It’s a real killer if you suspect your perfect prospects are reading your copy and walking away because they don’t understand what you offer.
So why is this such a common problem?
More importantly, how can you reduce the risk of it happening to you?
Well, copywriting is like online dating. You’re relying on words to compete for the attention of an ideal suitor. So the tendency is to describe your most positive traits in a bid to give people an idea of what you’re like.
But instead of helping them visualise what it’s like to choose you, you can end up with copy veiled in a bubble of well-meaning words that actually acts as a barrier between you and your ideal customer.
“We can empower you to move forward in your business and increase potential opportunities through profitable relationships”
This might sound positive, but there are no specific details to show HOW this is done, WHO it’s for and what the RESULTS might be.
And if your readers don’t get this information pretty quickly, they’re going to get all Dionne Warwick on you and Walk On By.
So what can you do instead?
How to make your (dating) marketing copy catch their eye
One of the best ways to catch the attention of your perfect customer, is to give examples of what you’ve done for other perfect customers.
Sounds simple, but the reason it works so well is that it forces you to communicate in a direct manner.
Look at the following examples, in which version do we learn more about the person?
“What’s your personality like?”
“Ooh, I’m pretty adventurous, I love fun, music and enjoy socialising with family and friends”
That looks like pretty much like every other dating advert. And though it sounds positive, it really doesn’t tell a potential suitor if they’re going to get on.
So let’s change the first part:
“What did you do last weekend?
“I went white-water rafting Saturday morning with my dad and then Sunday night played the Saxophone in a Jazz trio…”
Does it tell us a bit more about that person? Of course it does. So, when writing your own copy…
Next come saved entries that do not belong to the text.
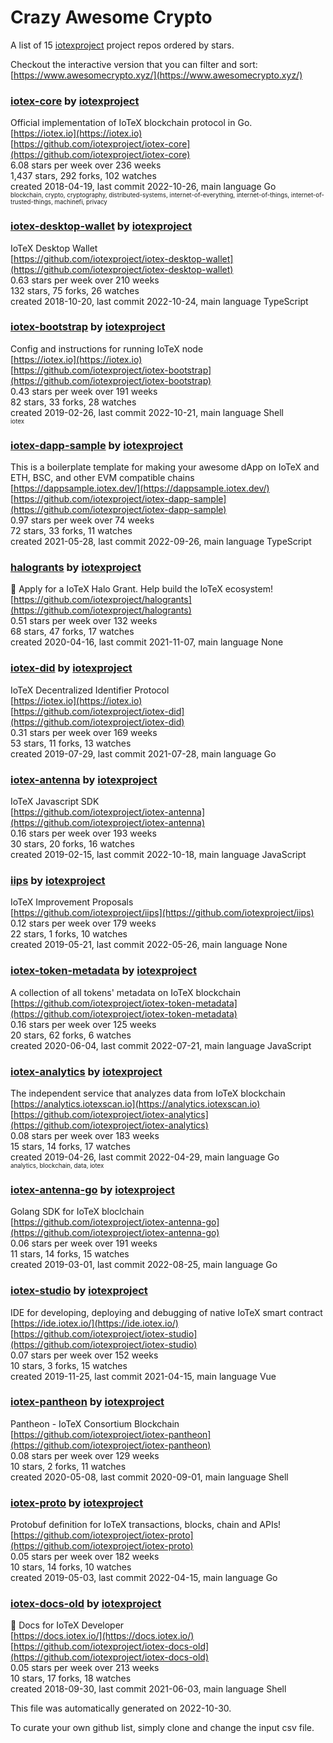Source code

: # Crazy Awesome Crypto
A list of 15 [iotexproject](https://github.com/iotexproject) project repos ordered by stars.  

Checkout the interactive version that you can filter and sort: 
[https://www.awesomecrypto.xyz/](https://www.awesomecrypto.xyz/)  


### [iotex-core](https://github.com/iotexproject/iotex-core) by [iotexproject](https://github.com/iotexproject)  
Official implementation of IoTeX blockchain protocol in Go.  
[https://iotex.io](https://iotex.io)  
[https://github.com/iotexproject/iotex-core](https://github.com/iotexproject/iotex-core)  
6.08 stars per week over 236 weeks  
1,437 stars, 292 forks, 102 watches  
created 2018-04-19, last commit 2022-10-26, main language Go  
<sub><sup>blockchain, crypto, cryptography, distributed-systems, internet-of-everything, internet-of-things, internet-of-trusted-things, machinefi, privacy</sup></sub>


### [iotex-desktop-wallet](https://github.com/iotexproject/iotex-desktop-wallet) by [iotexproject](https://github.com/iotexproject)  
IoTeX Desktop Wallet  
[https://github.com/iotexproject/iotex-desktop-wallet](https://github.com/iotexproject/iotex-desktop-wallet)  
0.63 stars per week over 210 weeks  
132 stars, 75 forks, 26 watches  
created 2018-10-20, last commit 2022-10-24, main language TypeScript  


### [iotex-bootstrap](https://github.com/iotexproject/iotex-bootstrap) by [iotexproject](https://github.com/iotexproject)  
Config and instructions for running IoTeX node  
[https://iotex.io](https://iotex.io)  
[https://github.com/iotexproject/iotex-bootstrap](https://github.com/iotexproject/iotex-bootstrap)  
0.43 stars per week over 191 weeks  
82 stars, 33 forks, 28 watches  
created 2019-02-26, last commit 2022-10-21, main language Shell  
<sub><sup>iotex</sup></sub>


### [iotex-dapp-sample](https://github.com/iotexproject/iotex-dapp-sample) by [iotexproject](https://github.com/iotexproject)  
This is a boilerplate template for making your awesome dApp on IoTeX and ETH, BSC, and other EVM compatible chains  
[https://dappsample.iotex.dev/](https://dappsample.iotex.dev/)  
[https://github.com/iotexproject/iotex-dapp-sample](https://github.com/iotexproject/iotex-dapp-sample)  
0.97 stars per week over 74 weeks  
72 stars, 33 forks, 11 watches  
created 2021-05-28, last commit 2022-09-26, main language TypeScript  


### [halogrants](https://github.com/iotexproject/halogrants) by [iotexproject](https://github.com/iotexproject)  
👟 Apply for a IoTeX Halo Grant. Help build the IoTeX ecosystem!  
[https://github.com/iotexproject/halogrants](https://github.com/iotexproject/halogrants)  
0.51 stars per week over 132 weeks  
68 stars, 47 forks, 17 watches  
created 2020-04-16, last commit 2021-11-07, main language None  


### [iotex-did](https://github.com/iotexproject/iotex-did) by [iotexproject](https://github.com/iotexproject)  
IoTeX Decentralized Identifier Protocol  
[https://iotex.io](https://iotex.io)  
[https://github.com/iotexproject/iotex-did](https://github.com/iotexproject/iotex-did)  
0.31 stars per week over 169 weeks  
53 stars, 11 forks, 13 watches  
created 2019-07-29, last commit 2021-07-28, main language Go  


### [iotex-antenna](https://github.com/iotexproject/iotex-antenna) by [iotexproject](https://github.com/iotexproject)  
IoTeX Javascript SDK  
[https://github.com/iotexproject/iotex-antenna](https://github.com/iotexproject/iotex-antenna)  
0.16 stars per week over 193 weeks  
30 stars, 20 forks, 16 watches  
created 2019-02-15, last commit 2022-10-18, main language JavaScript  


### [iips](https://github.com/iotexproject/iips) by [iotexproject](https://github.com/iotexproject)  
IoTeX Improvement Proposals  
[https://github.com/iotexproject/iips](https://github.com/iotexproject/iips)  
0.12 stars per week over 179 weeks  
22 stars, 1 forks, 10 watches  
created 2019-05-21, last commit 2022-05-26, main language None  


### [iotex-token-metadata](https://github.com/iotexproject/iotex-token-metadata) by [iotexproject](https://github.com/iotexproject)  
A collection of all tokens' metadata on IoTeX blockchain  
[https://github.com/iotexproject/iotex-token-metadata](https://github.com/iotexproject/iotex-token-metadata)  
0.16 stars per week over 125 weeks  
20 stars, 62 forks, 6 watches  
created 2020-06-04, last commit 2022-07-21, main language JavaScript  


### [iotex-analytics](https://github.com/iotexproject/iotex-analytics) by [iotexproject](https://github.com/iotexproject)  
The independent service that analyzes data from IoTeX blockchain  
[https://analytics.iotexscan.io](https://analytics.iotexscan.io)  
[https://github.com/iotexproject/iotex-analytics](https://github.com/iotexproject/iotex-analytics)  
0.08 stars per week over 183 weeks  
15 stars, 14 forks, 17 watches  
created 2019-04-26, last commit 2022-04-29, main language Go  
<sub><sup>analytics, blockchain, data, iotex</sup></sub>


### [iotex-antenna-go](https://github.com/iotexproject/iotex-antenna-go) by [iotexproject](https://github.com/iotexproject)  
Golang SDK for IoTeX bloclchain  
[https://github.com/iotexproject/iotex-antenna-go](https://github.com/iotexproject/iotex-antenna-go)  
0.06 stars per week over 191 weeks  
11 stars, 14 forks, 15 watches  
created 2019-03-01, last commit 2022-08-25, main language Go  


### [iotex-studio](https://github.com/iotexproject/iotex-studio) by [iotexproject](https://github.com/iotexproject)  
IDE for developing, deploying and debugging of native IoTeX smart contract  
[https://ide.iotex.io/](https://ide.iotex.io/)  
[https://github.com/iotexproject/iotex-studio](https://github.com/iotexproject/iotex-studio)  
0.07 stars per week over 152 weeks  
10 stars, 3 forks, 15 watches  
created 2019-11-25, last commit 2021-04-15, main language Vue  


### [iotex-pantheon](https://github.com/iotexproject/iotex-pantheon) by [iotexproject](https://github.com/iotexproject)  
Pantheon - IoTeX Consortium Blockchain  
[https://github.com/iotexproject/iotex-pantheon](https://github.com/iotexproject/iotex-pantheon)  
0.08 stars per week over 129 weeks  
10 stars, 2 forks, 11 watches  
created 2020-05-08, last commit 2020-09-01, main language Shell  


### [iotex-proto](https://github.com/iotexproject/iotex-proto) by [iotexproject](https://github.com/iotexproject)  
Protobuf definition for IoTeX transactions, blocks, chain and APIs!  
[https://github.com/iotexproject/iotex-proto](https://github.com/iotexproject/iotex-proto)  
0.05 stars per week over 182 weeks  
10 stars, 14 forks, 10 watches  
created 2019-05-03, last commit 2022-04-15, main language Go  


### [iotex-docs-old](https://github.com/iotexproject/iotex-docs-old) by [iotexproject](https://github.com/iotexproject)  
:trumpet: Docs for IoTeX Developer  
[https://docs.iotex.io/](https://docs.iotex.io/)  
[https://github.com/iotexproject/iotex-docs-old](https://github.com/iotexproject/iotex-docs-old)  
0.05 stars per week over 213 weeks  
10 stars, 17 forks, 18 watches  
created 2018-09-30, last commit 2021-06-03, main language Shell  


This file was automatically generated on 2022-10-30.  

To curate your own github list, simply clone and change the input csv file.  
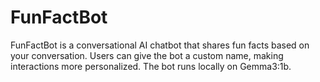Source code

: # FunFactBot
FunFactBot is a conversational AI chatbot that shares fun facts based on your conversation. Users can give the bot a custom name, making interactions more personalized. The bot runs locally on Gemma3:1b.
Tell them what you’ve DONE (and do)
Just like the lonely-hearts browser, your customer wants a fast indication that they’ve found a good match without having to go on lots of uncomfortable first dates.
One way to help your customer decide is to provide specific examples for the following areas:
- What you’ve done
- Who you’ve done it for
- What the results were
And in addition to referencing work you have done in the past, also use the present tense to show that your service is current and fresh today.
So for example:
“I’ve helped small business owners improve their networking skills and increase customer leads from events. I currently offer day workshops and 1:1 coaching for individuals and groups.”
Let’s split this up into a few more examples:
1. What you’ve done
Providing prospective customers examples of services you’ve provided helps them visualise working with you.
‘In addition to helping people with their computers when they break down I have also helped small businesses choose the best computer, operating service and software to meet their needs and their budget. (Now to present tense) After a brief phone consultation to find out how you use a computer in your business, I will research options to discuss with you, source the best prices, get everything up and running and then provide ongoing training and support.”
2. Who you’ve worked with
Examples of the different people you work with can also be a useful shortcut to get your ideal customer’s attention.
So instead of saying:
“I can help you with all your computer needs”
You might write:
“I offer services for your personal home computer, students, schools and small businesses, including small shops and offices”
3. What the results were
Oh people do love results of course. We want to be able to see what we’re going to get back after we’ve invested in something, so again, give them a few examples.
Remember, if you’re making any income claims to stay within your relevant advertising authority’s guidelines.
Examples of the results you’ve got for other customers though are pretty compelling:
“Customers love that they don’t have to waste time trawling computer shops to be talked at by sales people uninterested in their needs. After a 30 minute chat, I can provide a list of options within a day, have you set up within a week and usually save you between £500-£1000.”
So there you go, if you’ve been struggling to communicate what it is you do, think about what you’ve done for others and start your copy there.
Remember, actions you’ve taken in the past are always more believable than what you say you will do.